*** Opening Input ***
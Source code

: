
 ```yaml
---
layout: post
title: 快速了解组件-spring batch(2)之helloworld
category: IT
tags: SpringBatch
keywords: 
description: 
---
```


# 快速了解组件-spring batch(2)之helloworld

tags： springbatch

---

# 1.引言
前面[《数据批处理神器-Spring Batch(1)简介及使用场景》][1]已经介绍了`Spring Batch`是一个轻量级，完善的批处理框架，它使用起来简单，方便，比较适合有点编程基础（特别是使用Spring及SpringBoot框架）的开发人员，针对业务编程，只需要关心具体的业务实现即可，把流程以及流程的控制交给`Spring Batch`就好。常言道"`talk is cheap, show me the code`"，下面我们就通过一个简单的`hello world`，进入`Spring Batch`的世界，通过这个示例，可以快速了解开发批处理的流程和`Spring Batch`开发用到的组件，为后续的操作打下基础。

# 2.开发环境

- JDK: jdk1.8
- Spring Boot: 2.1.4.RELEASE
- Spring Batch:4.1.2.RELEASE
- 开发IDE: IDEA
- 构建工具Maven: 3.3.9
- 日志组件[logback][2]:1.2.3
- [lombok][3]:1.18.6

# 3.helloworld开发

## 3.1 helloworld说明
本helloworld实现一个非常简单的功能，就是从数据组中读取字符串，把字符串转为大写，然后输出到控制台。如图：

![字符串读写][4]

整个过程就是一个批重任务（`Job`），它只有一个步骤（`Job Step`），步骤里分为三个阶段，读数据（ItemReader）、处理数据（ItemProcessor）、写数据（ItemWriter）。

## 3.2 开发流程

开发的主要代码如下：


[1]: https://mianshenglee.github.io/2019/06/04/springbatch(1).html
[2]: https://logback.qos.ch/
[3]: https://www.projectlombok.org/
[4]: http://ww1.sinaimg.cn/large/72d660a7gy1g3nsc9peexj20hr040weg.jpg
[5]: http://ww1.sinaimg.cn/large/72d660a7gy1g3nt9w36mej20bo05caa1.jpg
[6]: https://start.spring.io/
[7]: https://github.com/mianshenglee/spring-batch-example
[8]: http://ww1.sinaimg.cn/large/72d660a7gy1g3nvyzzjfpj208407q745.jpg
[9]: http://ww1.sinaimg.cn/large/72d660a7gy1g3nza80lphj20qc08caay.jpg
*** Closing Input ***
Copy out the data exactly, keeping each line whole.

#### Answer space
Source code

:
 ```yaml
---
layout: post
title: 快速了解组件-spring batch(2)之helloworld
category: IT
tags: SpringBatch
keywords: 
description: 
---
```


# 快速了解组件-spring batch(2)之helloworld

tags： springbatch

---

# 1.引言
前面[《数据批处理神器-Spring Batch(1)简介及使用场景》][1]已经介绍了`Spring Batch`是一个轻量级，完善的批处理框架，它使用起来简单，方便，比较适合有点编程基础（特别是使用Spring及SpringBoot框架）的开发人员，针对业务编程，只需要关心具体的业务实现即可，把流程以及流程的控制交给`Spring Batch`就好。常言道"`talk is cheap, show me the code`"，下面我们就通过一个简单的`hello world`，进入`Spring Batch`的世界，通过这个示例，可以快速了解开发批处理的流程和`Spring Batch`开发用到的组件，为后续的操作打下基础。

# 2.开发环境

- JDK: jdk1.8
- Spring Boot: 2.1.4.RELEASE
- Spring Batch:4.1.2.RELEASE
- 开发IDE: IDEA
- 构建工具Maven: 3.3.9
- 日志组件[logback][2]:1.2.3
- [lombok][3]:1.18.6

# 3.helloworld开发

## 3.1 helloworld说明
本helloworld实现一个非常简单的功能，就是从数据组中读取字符串，把字符串转为大写，然后输出到控制台。如图：

![字符串读写][4]

整个过程就是一个批重任务（`Job`），它只有一个步骤（`Job Step`），步骤里分为三个阶段，读数据（ItemReader）、处理数据（ItemProcessor）、写数据（ItemWriter）。

## 3.2 开发流程

开发的主要代码如下：


[1]: https://mianshenglee.github.io/2019/06/04/springbatch(1).html
[2]: https://logback.qos.ch/
[3]: https://www.projectlombok.org/
[4]: http://ww1.sinaimg.cn/large/72d660a7gy1g3nsc9peexj20hr040weg.jpg
[5]: http://ww1.sinaimg.cn/large/72d660a7gy1g3nt9w36mej20bo05caa1.jpg
[6]: https://start.spring.io/
[7]: https://github.com/mianshenglee/spring-batch-example
[8]: http://ww1.sinaimg.cn/large/72d660a7gy1g3nvyzzjfpj208407q745.jpg
[9]: http://ww1.sinaimg.cn/large/72d660a7gy1g3nza80lphj20qc08caay.jpg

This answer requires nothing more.